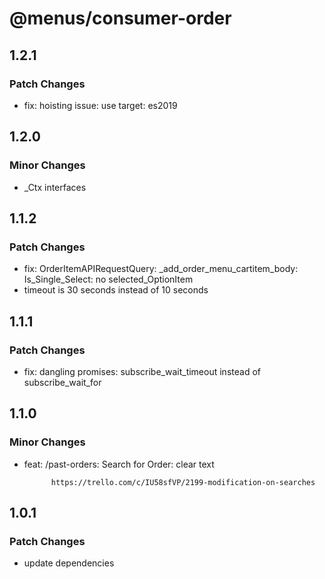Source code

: # @menus/consumer-order

## 1.2.1

### Patch Changes

- fix: hoisting issue: use target: es2019

## 1.2.0

### Minor Changes

- \_Ctx interfaces

## 1.1.2

### Patch Changes

- fix: OrderItemAPIRequestQuery: \_add_order_menu_cartitem_body: Is_Single_Select: no selected_OptionItem
- timeout is 30 seconds instead of 10 seconds

## 1.1.1

### Patch Changes

- fix: dangling promises: subscribe_wait_timeout instead of subscribe_wait_for

## 1.1.0

### Minor Changes

- feat: /past-orders: Search for Order: clear text

      	    https://trello.com/c/IU58sfVP/2199-modification-on-searches

## 1.0.1

### Patch Changes

- update dependencies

....

* _Work to complete_
Look above for the line that holds "Is_Single_Select: no selected_OptionItem", then copy it and each line after it exactly, through the last line of the data.

* _Response to the task_
- fix: OrderItemAPIRequestQuery: \_add_order_menu_cartitem_body: Is_Single_Select: no selected_OptionItem
- timeout is 30 seconds instead of 10 seconds

## 1.1.1

### Patch Changes

- fix: dangling promises: subscribe_wait_timeout instead of subscribe_wait_for

## 1.1.0

### Minor Changes

- feat: /past-orders: Search for Order: clear text

      	    https://trello.com/c/IU58sfVP/2199-modification-on-searches

## 1.0.1

### Patch Changes

- update dependencies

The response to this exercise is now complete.